-- Data shown follows --
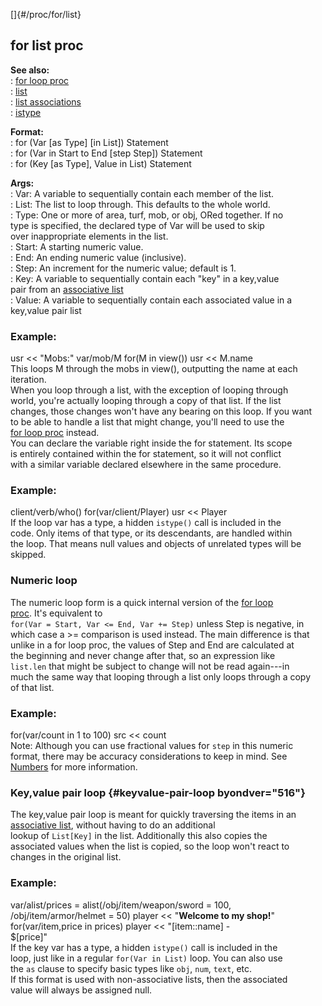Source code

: []{#/proc/for/list}    
## for list proc    
**See also:**    
:   [for loop proc](/ref/proc/for/loop)    
:   [list](/ref/list)    
:   [list associations](/ref/list/assoc)    
:   [istype](/ref/proc/istype)    
<!-- -->    
**Format:**    
:   for (Var \[as Type\] \[in List\]) Statement    
:   for (Var in Start to End \[step Step\]) Statement    
:   for (Key \[as Type\], Value in List) Statement    
<!-- -->    
**Args:**    
:   Var: A variable to sequentially contain each member of the list.    
:   List: The list to loop through. This defaults to the whole world.    
:   Type: One or more of area, turf, mob, or obj, ORed together. If no    
    type is specified, the declared type of Var will be used to skip    
    over inappropriate elements in the list.    
:   Start: A starting numeric value.    
:   End: An ending numeric value (inclusive).    
:   Step: An increment for the numeric value; default is 1.    
:   Key: A variable to sequentially contain each \"key\" in a key,value    
    pair from an [associative list](/list/assoc)    
:   Value: A variable to sequentially contain each associated value in a    
    key,value pair list    
### Example:    
usr \<\< \"Mobs:\" var/mob/M for(M in view()) usr \<\< M.name    
This loops M through the mobs in view(), outputting the name at each    
iteration.    
When you loop through a list, with the exception of looping through    
world, you\'re actually looping through a copy of that list. If the list    
changes, those changes won\'t have any bearing on this loop. If you want    
to be able to handle a list that might change, you\'ll need to use the    
[for loop proc](/ref/proc/for/loop) instead.    
You can declare the variable right inside the for statement. Its scope    
is entirely contained within the for statement, so it will not conflict    
with a similar variable declared elsewhere in the same procedure.    
### Example:    
client/verb/who() for(var/client/Player) usr \<\< Player    
If the loop var has a type, a hidden `istype()` call is included in the    
code. Only items of that type, or its descendants, are handled within    
the loop. That means null values and objects of unrelated types will be    
skipped.    
### Numeric loop    
The numeric loop form is a quick internal version of the [for loop    
proc](/ref/proc/for/loop). It\'s equivalent to    
`for(Var = Start, Var <= End, Var += Step)` unless Step is negative, in    
which case a \>= comparison is used instead. The main difference is that    
unlike in a for loop proc, the values of Step and End are calculated at    
the beginning and never change after that, so an expression like    
`list.len` that might be subject to change will not be read again---in    
much the same way that looping through a list only loops through a copy    
of that list.    
### Example:    
for(var/count in 1 to 100) src \<\< count    
Note: Although you can use fractional values for `step` in this numeric    
format, there may be accuracy considerations to keep in mind. See    
[Numbers](/ref/%7Bnotes%7D/numbers) for more information.    
### Key,value pair loop {#keyvalue-pair-loop byondver="516"}    
The key,value pair loop is meant for quickly traversing the items in an    
[associative list](/list/assoc), without having to do an additional    
lookup of `List[Key]` in the list. Additionally this also copies the    
associated values when the list is copied, so the loop won\'t react to    
changes in the original list.    
### Example:    
var/alist/prices = alist(/obj/item/weapon/sword = 100,    
/obj/item/armor/helmet = 50) player \<\< \"**Welcome to my shop!**\"    
for(var/item,price in prices) player \<\< \"\[item::name\] -    
\$\[price\]\"    
If the key var has a type, a hidden `istype()` call is included in the    
loop, just like in a regular `for(Var in List)` loop. You can also use    
the `as` clause to specify basic types like `obj`, `num`, `text`, etc.    
If this format is used with non-associative lists, then the associated    
value will always be assigned null.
-- Data shown concluded --
▶ _Exercise goal_
Exactly and only the lines from the top of the records down to the line containing "If the loop" should be transcribed, please, without the pictures.

▶ _Answer space_
Source code

: []{#/proc/for/list}    
## for list proc    
**See also:**    
:   [for loop proc](/ref/proc/for/loop)    
:   [list](/ref/list)    
:   [list associations](/ref/list/assoc)    
:   [istype](/ref/proc/istype)    
<!-- -->    
**Format:**    
:   for (Var \[as Type\] \[in List\]) Statement    
:   for (Var in Start to End \[step Step\]) Statement    
:   for (Key \[as Type\], Value in List) Statement    
<!-- -->    
**Args:**    
:   Var: A variable to sequentially contain each member of the list.    
:   List: The list to loop through. This defaults to the whole world.    
:   Type: One or more of area, turf, mob, or obj, ORed together. If no    
    type is specified, the declared type of Var will be used to skip    
    over inappropriate elements in the list.    
:   Start: A starting numeric value.    
:   End: An ending numeric value (inclusive).    
:   Step: An increment for the numeric value; default is 1.    
:   Key: A variable to sequentially contain each \"key\" in a key,value    
    pair from an [associative list](/list/assoc)    
:   Value: A variable to sequentially contain each associated value in a    
    key,value pair list    
### Example:    
usr \<\< \"Mobs:\" var/mob/M for(M in view()) usr \<\< M.name    
This loops M through the mobs in view(), outputting the name at each    
iteration.    
When you loop through a list, with the exception of looping through    
world, you\'re actually looping through a copy of that list. If the list    
changes, those changes won\'t have any bearing on this loop. If you want    
to be able to handle a list that might change, you\'ll need to use the    
[for loop proc](/ref/proc/for/loop) instead.    
You can declare the variable right inside the for statement. Its scope    
is entirely contained within the for statement, so it will not conflict    
with a similar variable declared elsewhere in the same procedure.    
### Example:    
client/verb/who() for(var/client/Player) usr \<\< Player    
If the loop var has a type, a hidden `istype()` call is included in the    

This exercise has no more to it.